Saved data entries
++++++

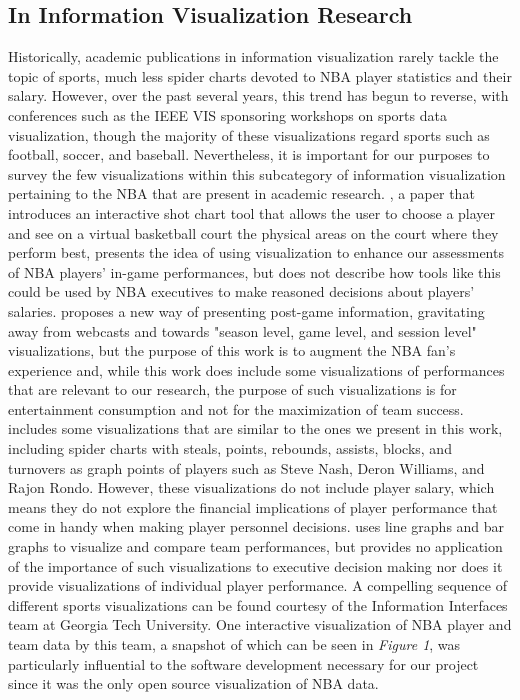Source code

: \documentclass[journal]{vgtc}                %
\begin{document}
\subsection{In Information Visualization Research}
Historically, academic publications in information visualization rarely tackle the topic of sports, much less spider charts devoted to NBA player statistics and their salary. However, over the past several years, this trend has begun to reverse, with conferences such as the IEEE VIS sponsoring workshops on sports data visualization, though the majority of these visualizations regard sports such as football, soccer, and baseball. Nevertheless, it is important for our purposes to survey the few visualizations within this subcategory of information visualization pertaining to the NBA that are present in academic research. \cite{chu}, a paper that introduces an interactive shot chart tool that allows the user to choose a player and see on a virtual basketball court the physical areas on the court where they perform best, presents the idea of using visualization to enhance our assessments of NBA players' in-game performances, but does not describe how tools like this could be used by NBA executives to make reasoned decisions about players' salaries. \cite{chen} proposes a new way of presenting post-game information, gravitating away from webcasts and towards "season level, game level, and session level" visualizations, but the purpose of this work is to augment the NBA fan's experience and, while this work does include some visualizations of performances that are relevant to our research, the purpose of such visualizations is for entertainment consumption and not for the maximization of team success. \cite{pagno} includes some visualizations that are similar to the ones we present in this work, including spider charts with steals, points, rebounds, assists, blocks, and turnovers as graph points of players such as Steve Nash, Deron Williams, and Rajon Rondo. However, these visualizations do not include player salary, which means they do not explore the financial implications of player performance that come in handy when making player personnel decisions. \cite{reyna} uses line graphs and bar graphs to visualize and compare team performances, but provides no application of the importance of such visualizations to executive decision making nor does it provide visualizations of individual player performance. A compelling sequence of different sports visualizations can be found courtesy of the Information Interfaces team at Georgia Tech University. One interactive visualization of NBA player and team data by this team, a snapshot of which can be seen in \emph{Figure 1}, was particularly influential to the software development necessary for our project since it was the only open source visualization of NBA data.
\end{document}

++++++

_BRIEF:_ Each record above must be retyped exactly, minus its pictures.

_TASK OUTPUT:_
Source code

: \documentclass[journal]{vgtc}                %
\begin{document}
\subsection{In Information Visualization Research}
Historically, academic publications in information visualization rarely tackle the topic of sports, much less spider charts devoted to NBA player statistics and their salary. However, over the past several years, this trend has begun to reverse, with conferences such as the IEEE VIS sponsoring workshops on sports data visualization, though the majority of these visualizations regard sports such as football, soccer, and baseball. Nevertheless, it is important for our purposes to survey the few visualizations within this subcategory of information visualization pertaining to the NBA that are present in academic research. \cite{chu}, a paper that introduces an interactive shot chart tool that allows the user to choose a player and see on a virtual basketball court the physical areas on the court where they perform best, presents the idea of using visualization to enhance our assessments of NBA players' in-game performances, but does not describe how tools like this could be used by NBA executives to make reasoned decisions about players' salaries. \cite{chen} proposes a new way of presenting post-game information, gravitating away from webcasts and towards "season level, game level, and session level" visualizations, but the purpose of this work is to augment the NBA fan's experience and, while this work does include some visualizations of performances that are relevant to our research, the purpose of such visualizations is for entertainment consumption and not for the maximization of team success. \cite{pagno} includes some visualizations that are similar to the ones we present in this work, including spider charts with steals, points, rebounds, assists, blocks, and turnovers as graph points of players such as Steve Nash, Deron Williams, and Rajon Rondo. However, these visualizations do not include player salary, which means they do not explore the financial implications of player performance that come in handy when making player personnel decisions. \cite{reyna} uses line graphs and bar graphs to visualize and compare team performances, but provides no application of the importance of such visualizations to executive decision making nor does it provide visualizations of individual player performance. A compelling sequence of different sports visualizations can be found courtesy of the Information Interfaces team at Georgia Tech University. One interactive visualization of NBA player and team data by this team, a snapshot of which can be seen in \emph{Figure 1}, was particularly influential to the software development necessary for our project since it was the only open source visualization of NBA data.
\end{document}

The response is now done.